- _Task statement_
Restate word for word the lines below from the one that has "# TamilYogi Stremio Addon" through the one that has "## Description", keeping both and dropping all pictures.

- _Data for analysis_

* * * *

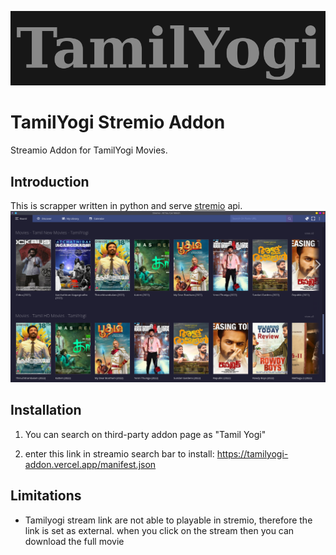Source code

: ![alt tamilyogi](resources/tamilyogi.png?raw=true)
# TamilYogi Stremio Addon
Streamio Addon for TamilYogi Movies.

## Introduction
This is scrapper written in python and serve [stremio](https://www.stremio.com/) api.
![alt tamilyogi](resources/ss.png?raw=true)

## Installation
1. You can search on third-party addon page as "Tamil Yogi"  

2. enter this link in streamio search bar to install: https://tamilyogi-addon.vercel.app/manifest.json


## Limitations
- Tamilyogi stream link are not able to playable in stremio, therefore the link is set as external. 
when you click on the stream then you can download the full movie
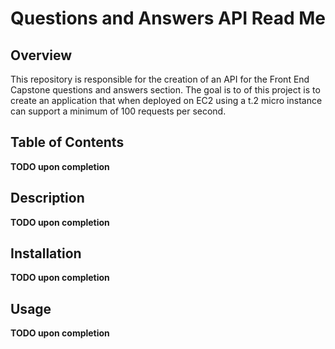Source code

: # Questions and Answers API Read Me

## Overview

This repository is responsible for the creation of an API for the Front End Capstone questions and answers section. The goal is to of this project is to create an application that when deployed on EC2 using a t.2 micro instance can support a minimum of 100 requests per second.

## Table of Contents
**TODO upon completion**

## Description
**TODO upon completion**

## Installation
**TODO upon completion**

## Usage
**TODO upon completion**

* * * *

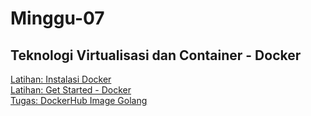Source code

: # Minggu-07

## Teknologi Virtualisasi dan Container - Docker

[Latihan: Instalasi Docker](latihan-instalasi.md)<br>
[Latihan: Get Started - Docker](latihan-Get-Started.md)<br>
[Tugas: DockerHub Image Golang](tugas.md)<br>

* * * *

- _Task result_
# TamilYogi Stremio Addon
Streamio Addon for TamilYogi Movies.

## Introduction
This is scrapper written in python and serve [stremio](https://www.stremio.com/) api.
![alt tamilyogi](resources/ss.png?raw=true)

## Installation
1. You can search on third-party addon page as "Tamil Yogi"  

2. enter this link in streamio search bar to install: https://tamilyogi-addon.vercel.app/manifest.json


## Limitations
- Tamilyogi stream link are not able to playable in stremio, therefore the link is set as external. 
when you click on the stream then you can download the full movie
Source code

: # Questions and Answers API Read Me

## Overview

This repository is responsible for the creation of an API for the Front End Capstone questions and answers section. The goal is to of this project is to create an application that when deployed on EC2 using a t.2 micro instance can support a minimum of 100 requests per second.

## Table of Contents
**TODO upon completion**

## Description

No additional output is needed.